The main goal wasn’t to invite the people there to church, but simply to reach out and let them know we care. To jumpstart the campaign, he had a giant map of the city of Austin up on the stage and invited each family to come up and place a pin where their neighborhood was on the map to show their commitment to get to know their neighbors.

I immediately began to shift uncomfortably where I sat as I thought of my calendar over the next several months. I had deadlines, travel, and a multitude of other ministry obligations bidding for my attention. As I did a mental inventory of my calendar, I rationalized that I was reaching out to somebody’s neighbors, if not my own.

I was burned out. If I walked up there, I would be committing to the campaign from a place of guilt, rather than love.
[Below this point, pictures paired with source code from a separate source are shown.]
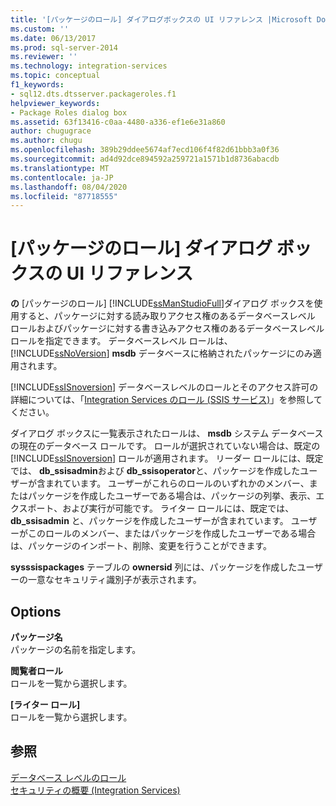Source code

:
 ```yaml
---
title: '[パッケージのロール] ダイアログボックスの UI リファレンス |Microsoft Docs'
ms.custom: ''
ms.date: 06/13/2017
ms.prod: sql-server-2014
ms.reviewer: ''
ms.technology: integration-services
ms.topic: conceptual
f1_keywords:
- sql12.dts.dtsserver.packageroles.f1
helpviewer_keywords:
- Package Roles dialog box
ms.assetid: 63f13416-c0aa-4480-a336-ef1e6e31a860
author: chugugrace
ms.author: chugu
ms.openlocfilehash: 389b29ddee5674af7ecd106f4f82d61bbb3a0f36
ms.sourcegitcommit: ad4d92dce894592a259721a1571b1d8736abacdb
ms.translationtype: MT
ms.contentlocale: ja-JP
ms.lasthandoff: 08/04/2020
ms.locfileid: "87718555"
---
```

# <a name="package-roles-dialog-box-ui-reference"></a>[パッケージのロール] ダイアログ ボックスの UI リファレンス
  **の** [パッケージのロール] [!INCLUDE[ssManStudioFull](../includes/ssmanstudiofull-md.md)]ダイアログ ボックスを使用すると、パッケージに対する読み取りアクセス権のあるデータベースレベル ロールおよびパッケージに対する書き込みアクセス権のあるデータベースレベル ロールを指定できます。 データベースレベル ロールは、[!INCLUDE[ssNoVersion](../includes/ssnoversion-md.md)] **msdb** データベースに格納されたパッケージにのみ適用されます。  
  
 [!INCLUDE[ssISnoversion](../includes/ssisnoversion-md.md)] データベースレベルのロールとそのアクセス許可の詳細については、「[Integration Services のロール (SSIS サービス)](security/integration-services-roles-ssis-service.md)」を参照してください。  
  
 ダイアログ ボックスに一覧表示されたロールは、 **msdb** システム データベースの現在のデータベース ロールです。 ロールが選択されていない場合は、既定の [!INCLUDE[ssISnoversion](../includes/ssisnoversion-md.md)] ロールが適用されます。 リーダー ロールには、既定では、 **db_ssisadmin**および **db_ssisoperator**と、パッケージを作成したユーザーが含まれています。 ユーザーがこれらのロールのいずれかのメンバー、またはパッケージを作成したユーザーである場合は、パッケージの列挙、表示、エクスポート、および実行が可能です。 ライター ロールには、既定では、 **db_ssisadmin** と、パッケージを作成したユーザーが含まれています。 ユーザーがこのロールのメンバー、またはパッケージを作成したユーザーである場合は、パッケージのインポート、削除、変更を行うことができます。  
  
 **sysssispackages** テーブルの **ownersid** 列には、パッケージを作成したユーザーの一意なセキュリティ識別子が表示されます。  
  
## <a name="options"></a>Options  
 **パッケージ名**  
 パッケージの名前を指定します。  
  
 **閲覧者ロール**  
 ロールを一覧から選択します。  
  
 **[ライター ロール]**  
 ロールを一覧から選択します。  
  
## <a name="see-also"></a>参照  
 [データベース レベルのロール](../relational-databases/security/authentication-access/database-level-roles.md)   
 [セキュリティの概要 &#40;Integration Services&#41;](security/security-overview-integration-services.md)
I was feeling good about not budging from my seat until my husband leaned over and asked, “Are you coming?” The moment of truth. I gathered my courage and whispered back, “Honey, I can’t do it. I just can’t. Even if we could squeeze a neighborhood gathering into our already over-booked calendars, we have little-to-no margin left in our days to nurture any connections we might make at the gathering.”

There, I said it. I felt relieved. Saying “no” is hard for me. Especially when it comes to good things. I was burned out. Tired. Running on fumes. If I walked up there, I would be committing to the campaign from a place of guilt, rather than love.

I could tell by my husband’s expression that he was conflicted. As a church elder and Sunday morning Adult Bible Fellowship teacher (for 28 straight years, mind you), he feels a responsibility to lead by example when it comes to participating in church-related activities. (Oh, and did I mention he also leads a 6 a.m. men’s group where he mentors several of the young men in our Adult Bible Fellowship class?)

Committing to too many good things can lead to a full calendar and an empty soul, if we’re not careful.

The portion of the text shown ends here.